When scientists, economists or statisticians make predictions based on theory and then gather real data, they need a way to measure the variation between predicted and measured values. They usually rely on the mean square error (MSE), which is the sum of the variations of the individual data points squared and divided by the number of data points minus 2. When the data is displayed on a graph, you determine the MSE by summing the variations in the vertical axis data points. On an x-y graph, that would be the y-values.
Why Square the Variations?
Multiplying the variation between predicted and observed values has two desirable effects. The first is to ensure that all values are positive. If one or more values were negative, the sum of all the values could be unrealistically small and a poor representation of the actual variation between predicted and observed values. The second advantage of squaring is to give more weight to larger differences, which ensures that a large value for MSE signifies large data variations.
Sample Calculation Stock Algorithm
Suppose you have an algorithm that predicts the prices of a particular stock on a daily basis. On Monday, it predicts the stock price to be $5.50, on Tuesday to be $6.00, Wednesday $6.00, Thursday $7.50 and Friday $8.00. Considering Monday as Day 1, you have a set of data points that appears like this: (1, 5.50), (2, 6.00), (3, 6.00), (4, 7.50) and(5, 8.00). The actual prices are as follows: Monday $4.75 (1, 4.75); Tuesday $5.35 (2, 5.35); Wednesday $6.25 (3, 6.25); Thursday $7.25 (4, 7.25); and Friday: $8.50 (5, 8.50).

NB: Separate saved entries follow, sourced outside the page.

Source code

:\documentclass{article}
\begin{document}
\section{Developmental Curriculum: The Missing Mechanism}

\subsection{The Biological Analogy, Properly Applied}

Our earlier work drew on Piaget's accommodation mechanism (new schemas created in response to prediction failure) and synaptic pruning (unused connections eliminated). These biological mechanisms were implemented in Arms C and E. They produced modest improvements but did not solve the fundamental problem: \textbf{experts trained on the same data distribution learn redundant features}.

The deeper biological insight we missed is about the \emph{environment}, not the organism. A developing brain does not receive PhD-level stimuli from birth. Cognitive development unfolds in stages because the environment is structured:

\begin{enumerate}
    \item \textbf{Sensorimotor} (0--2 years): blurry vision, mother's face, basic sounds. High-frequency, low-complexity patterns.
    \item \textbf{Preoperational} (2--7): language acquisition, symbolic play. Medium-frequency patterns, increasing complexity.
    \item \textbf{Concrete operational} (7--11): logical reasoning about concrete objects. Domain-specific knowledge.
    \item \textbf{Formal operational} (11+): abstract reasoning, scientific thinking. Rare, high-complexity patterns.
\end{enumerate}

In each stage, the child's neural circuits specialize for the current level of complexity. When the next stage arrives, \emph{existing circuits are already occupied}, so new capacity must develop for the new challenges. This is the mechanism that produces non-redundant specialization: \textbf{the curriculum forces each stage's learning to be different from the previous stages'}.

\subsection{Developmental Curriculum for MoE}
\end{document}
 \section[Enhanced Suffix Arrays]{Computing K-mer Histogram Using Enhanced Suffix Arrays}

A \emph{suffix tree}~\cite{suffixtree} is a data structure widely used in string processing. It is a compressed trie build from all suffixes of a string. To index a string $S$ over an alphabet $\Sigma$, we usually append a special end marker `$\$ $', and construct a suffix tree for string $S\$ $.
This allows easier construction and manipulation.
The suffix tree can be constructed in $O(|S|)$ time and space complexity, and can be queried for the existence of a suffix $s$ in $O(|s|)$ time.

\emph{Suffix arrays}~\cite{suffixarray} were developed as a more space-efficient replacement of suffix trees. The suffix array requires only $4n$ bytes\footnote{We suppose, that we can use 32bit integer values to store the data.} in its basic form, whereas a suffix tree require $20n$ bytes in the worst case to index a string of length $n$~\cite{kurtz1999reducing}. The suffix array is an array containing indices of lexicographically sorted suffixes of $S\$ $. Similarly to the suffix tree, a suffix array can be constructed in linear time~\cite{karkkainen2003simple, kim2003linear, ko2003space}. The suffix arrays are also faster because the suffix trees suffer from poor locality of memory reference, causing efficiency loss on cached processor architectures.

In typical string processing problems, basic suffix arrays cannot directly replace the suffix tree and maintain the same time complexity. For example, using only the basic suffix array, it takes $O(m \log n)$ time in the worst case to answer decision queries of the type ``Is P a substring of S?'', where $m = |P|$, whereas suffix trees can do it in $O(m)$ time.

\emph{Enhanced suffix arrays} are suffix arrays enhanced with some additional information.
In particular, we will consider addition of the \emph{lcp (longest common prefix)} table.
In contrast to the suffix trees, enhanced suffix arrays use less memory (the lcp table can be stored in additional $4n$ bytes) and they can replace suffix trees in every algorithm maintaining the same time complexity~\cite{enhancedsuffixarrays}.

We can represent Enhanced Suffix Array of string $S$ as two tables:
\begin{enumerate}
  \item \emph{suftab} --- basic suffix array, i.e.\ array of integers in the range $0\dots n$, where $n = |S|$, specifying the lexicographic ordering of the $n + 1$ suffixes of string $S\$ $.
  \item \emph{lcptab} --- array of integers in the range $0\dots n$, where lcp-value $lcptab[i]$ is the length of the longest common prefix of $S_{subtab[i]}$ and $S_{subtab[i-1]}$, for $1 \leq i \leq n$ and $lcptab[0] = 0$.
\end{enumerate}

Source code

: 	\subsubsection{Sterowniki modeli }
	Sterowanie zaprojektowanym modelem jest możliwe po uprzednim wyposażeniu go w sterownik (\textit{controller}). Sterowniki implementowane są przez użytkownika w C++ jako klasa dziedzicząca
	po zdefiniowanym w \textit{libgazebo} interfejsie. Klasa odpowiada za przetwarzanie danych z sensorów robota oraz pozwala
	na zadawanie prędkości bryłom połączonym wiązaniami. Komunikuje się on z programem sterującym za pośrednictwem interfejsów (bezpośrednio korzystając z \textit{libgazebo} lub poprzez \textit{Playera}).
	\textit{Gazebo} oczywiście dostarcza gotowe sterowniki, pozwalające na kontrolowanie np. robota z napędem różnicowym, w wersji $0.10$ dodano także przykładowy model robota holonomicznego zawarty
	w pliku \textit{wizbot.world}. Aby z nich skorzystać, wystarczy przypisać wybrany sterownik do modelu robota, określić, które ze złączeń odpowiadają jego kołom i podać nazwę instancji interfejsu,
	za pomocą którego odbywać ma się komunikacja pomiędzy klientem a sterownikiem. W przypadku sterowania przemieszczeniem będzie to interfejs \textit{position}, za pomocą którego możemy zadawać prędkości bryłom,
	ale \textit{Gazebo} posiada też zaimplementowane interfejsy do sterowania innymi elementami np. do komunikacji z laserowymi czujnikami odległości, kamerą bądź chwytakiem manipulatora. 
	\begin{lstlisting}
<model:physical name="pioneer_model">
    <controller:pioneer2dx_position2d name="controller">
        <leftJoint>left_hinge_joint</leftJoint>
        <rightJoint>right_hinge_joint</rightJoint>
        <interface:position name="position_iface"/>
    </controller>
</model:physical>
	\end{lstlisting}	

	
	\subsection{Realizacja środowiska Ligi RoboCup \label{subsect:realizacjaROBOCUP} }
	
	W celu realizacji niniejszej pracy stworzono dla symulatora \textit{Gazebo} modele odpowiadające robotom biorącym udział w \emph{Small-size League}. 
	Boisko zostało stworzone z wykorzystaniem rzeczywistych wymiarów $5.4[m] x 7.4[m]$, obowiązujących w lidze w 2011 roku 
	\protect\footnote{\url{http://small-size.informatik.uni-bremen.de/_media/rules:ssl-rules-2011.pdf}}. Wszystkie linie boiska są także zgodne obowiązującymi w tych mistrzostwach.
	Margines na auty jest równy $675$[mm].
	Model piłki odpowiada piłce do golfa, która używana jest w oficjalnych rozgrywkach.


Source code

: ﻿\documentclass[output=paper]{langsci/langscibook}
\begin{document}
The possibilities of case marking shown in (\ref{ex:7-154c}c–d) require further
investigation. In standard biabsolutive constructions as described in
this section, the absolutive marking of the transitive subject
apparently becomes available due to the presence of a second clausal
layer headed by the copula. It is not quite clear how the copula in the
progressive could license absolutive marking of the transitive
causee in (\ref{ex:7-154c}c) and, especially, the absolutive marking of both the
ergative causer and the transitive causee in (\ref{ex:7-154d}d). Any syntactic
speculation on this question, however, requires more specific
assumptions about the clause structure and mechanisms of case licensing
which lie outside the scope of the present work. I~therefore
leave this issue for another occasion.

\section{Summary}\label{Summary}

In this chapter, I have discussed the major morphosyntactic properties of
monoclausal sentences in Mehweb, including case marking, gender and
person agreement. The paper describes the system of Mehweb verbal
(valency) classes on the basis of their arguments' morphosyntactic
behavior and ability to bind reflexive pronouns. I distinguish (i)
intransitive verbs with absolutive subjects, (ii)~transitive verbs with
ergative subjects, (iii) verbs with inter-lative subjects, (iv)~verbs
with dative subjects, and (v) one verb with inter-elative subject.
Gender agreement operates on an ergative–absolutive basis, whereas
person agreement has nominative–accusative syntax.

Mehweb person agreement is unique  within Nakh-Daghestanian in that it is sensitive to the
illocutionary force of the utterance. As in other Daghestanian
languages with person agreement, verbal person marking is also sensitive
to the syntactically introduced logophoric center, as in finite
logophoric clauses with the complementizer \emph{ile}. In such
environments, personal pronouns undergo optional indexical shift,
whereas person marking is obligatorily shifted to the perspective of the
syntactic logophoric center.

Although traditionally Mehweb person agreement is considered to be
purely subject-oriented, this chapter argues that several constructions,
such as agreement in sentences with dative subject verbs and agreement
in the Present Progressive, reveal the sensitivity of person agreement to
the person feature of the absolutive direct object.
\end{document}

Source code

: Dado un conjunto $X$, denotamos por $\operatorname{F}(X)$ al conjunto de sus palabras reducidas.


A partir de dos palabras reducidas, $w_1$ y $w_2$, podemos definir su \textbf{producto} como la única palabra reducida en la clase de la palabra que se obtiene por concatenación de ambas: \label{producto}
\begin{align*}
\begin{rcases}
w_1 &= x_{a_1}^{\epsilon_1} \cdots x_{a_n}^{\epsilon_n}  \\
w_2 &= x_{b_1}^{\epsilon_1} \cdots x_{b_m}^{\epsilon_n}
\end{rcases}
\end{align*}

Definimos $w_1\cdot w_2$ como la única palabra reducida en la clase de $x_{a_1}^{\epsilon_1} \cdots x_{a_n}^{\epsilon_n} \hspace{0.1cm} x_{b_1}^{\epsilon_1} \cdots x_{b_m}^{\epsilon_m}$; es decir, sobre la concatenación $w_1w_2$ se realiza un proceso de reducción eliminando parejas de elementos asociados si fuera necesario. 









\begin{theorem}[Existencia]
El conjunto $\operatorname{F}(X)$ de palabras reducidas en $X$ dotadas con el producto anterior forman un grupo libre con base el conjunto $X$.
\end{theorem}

The variations between the y-values of these points are 0.75, 0.65, -0.25, 0.25 and -0.50 respectively, where the negative sign indicates a predicted value smaller than the observed one. To calculate MSE, you first square each variation value, which eliminates the minus signs and yields 0.5625, 0.4225, 0.0625, 0.0625 and 0.25. Summing these values gives 1.36 and dividing by the number of measurements minus 2, which is 3, yields the MSE, which turns out to be 0.45.
MSE and RMSE
Smaller values for MSE indicate closer agreement between predicted and observed results, and an MSE of 0.0 indicates perfect agreement. It's important to remember, however, that the variation values are squared. When an error measurement is required that is in the same units as the data points, statisticians take the root mean square error (RMSE). They obtain this by taking the square root of the mean square error. For the example above, the RSME would be 0.671 or about 67 cents.